On the 7th January, 2015, two extremists attacked the Paris office of the much-loved French satirical magazine, Charlie Hebdo. The gunmen, who were brothers, killed 12, including a Police officer as they escaped, and left a further 11 injured. On the evening of the attack, thousands of Parisians gathered spontaneously at Place de la République as a show of solidarity and support. The term, ‘Je Suis Charlie’, meaning ‘We are Charlie’ was adopted as a catch cry. Over the following week, there was a further attack on a Jewish supermarket, resulting in another shootout, leading to the death of four people.
A national manhunt pursued the suspected gunmen from the original attack, culminating with hostages being held at gunpoint and yet another firefight with police. The pair attempted to flee but were shot dead.
On the following Sunday, 11th January, more than 2 million people marched through the streets of Paris, from Place de la République to the Bastille and Place de la Nation. Hundreds of thousands marched in other cities across France and other parts of the world.

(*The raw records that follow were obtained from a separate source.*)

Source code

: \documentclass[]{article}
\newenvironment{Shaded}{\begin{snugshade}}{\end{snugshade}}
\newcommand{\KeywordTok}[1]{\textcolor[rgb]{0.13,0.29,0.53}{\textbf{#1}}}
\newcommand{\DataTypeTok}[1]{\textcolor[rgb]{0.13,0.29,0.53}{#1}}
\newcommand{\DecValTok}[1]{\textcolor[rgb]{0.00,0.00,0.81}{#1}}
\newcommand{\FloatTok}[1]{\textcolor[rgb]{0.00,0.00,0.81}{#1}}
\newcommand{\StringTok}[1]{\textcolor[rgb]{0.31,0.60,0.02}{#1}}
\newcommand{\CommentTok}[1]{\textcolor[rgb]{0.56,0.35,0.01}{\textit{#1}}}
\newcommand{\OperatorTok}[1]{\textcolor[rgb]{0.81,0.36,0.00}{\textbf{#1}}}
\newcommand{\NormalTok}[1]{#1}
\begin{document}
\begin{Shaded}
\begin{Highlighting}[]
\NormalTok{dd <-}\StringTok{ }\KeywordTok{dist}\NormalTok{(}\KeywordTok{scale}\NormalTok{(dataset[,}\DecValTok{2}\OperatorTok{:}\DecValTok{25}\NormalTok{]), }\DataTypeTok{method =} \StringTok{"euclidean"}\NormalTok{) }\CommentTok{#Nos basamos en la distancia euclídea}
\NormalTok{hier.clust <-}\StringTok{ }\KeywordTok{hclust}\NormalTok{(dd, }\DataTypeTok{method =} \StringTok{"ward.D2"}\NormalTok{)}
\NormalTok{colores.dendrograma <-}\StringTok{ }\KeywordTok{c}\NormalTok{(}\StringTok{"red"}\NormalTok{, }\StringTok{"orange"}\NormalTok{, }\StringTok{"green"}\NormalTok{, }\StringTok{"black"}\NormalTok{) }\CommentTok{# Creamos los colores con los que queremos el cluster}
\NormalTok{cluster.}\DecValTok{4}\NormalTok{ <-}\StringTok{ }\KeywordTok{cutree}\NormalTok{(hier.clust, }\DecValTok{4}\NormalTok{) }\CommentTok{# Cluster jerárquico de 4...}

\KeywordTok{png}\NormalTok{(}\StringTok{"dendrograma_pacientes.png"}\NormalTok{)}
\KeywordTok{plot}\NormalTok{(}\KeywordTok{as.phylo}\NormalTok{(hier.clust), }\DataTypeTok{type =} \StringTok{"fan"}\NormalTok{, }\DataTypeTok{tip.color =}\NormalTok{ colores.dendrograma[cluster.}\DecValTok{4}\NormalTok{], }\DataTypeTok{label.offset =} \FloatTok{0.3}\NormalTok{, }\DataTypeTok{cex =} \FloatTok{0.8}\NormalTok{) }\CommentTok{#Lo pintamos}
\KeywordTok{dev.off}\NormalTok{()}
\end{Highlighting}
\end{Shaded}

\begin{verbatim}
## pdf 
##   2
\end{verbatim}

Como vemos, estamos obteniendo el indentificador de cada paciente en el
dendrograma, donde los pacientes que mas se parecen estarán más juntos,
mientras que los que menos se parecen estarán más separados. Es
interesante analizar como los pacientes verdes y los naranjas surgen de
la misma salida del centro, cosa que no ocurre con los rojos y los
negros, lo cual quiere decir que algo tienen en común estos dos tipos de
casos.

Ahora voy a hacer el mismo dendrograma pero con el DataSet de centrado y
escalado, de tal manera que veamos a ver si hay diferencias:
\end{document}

On the 14th of January, the remaining staff of Charlie Hebdo, who had moved temporarily to the offices of the French newspaper, Libération, published the next issue, with the front page cartoon stating, “Tout Est Pardonné”, meaning all is forgiven. People flocked to Presse outlets daily to buy a copy. As quickly as it could be printed, the edition sold out. Eventually, 7.95 million copies were sold, a significant increase from the normal weekly run of 60,000.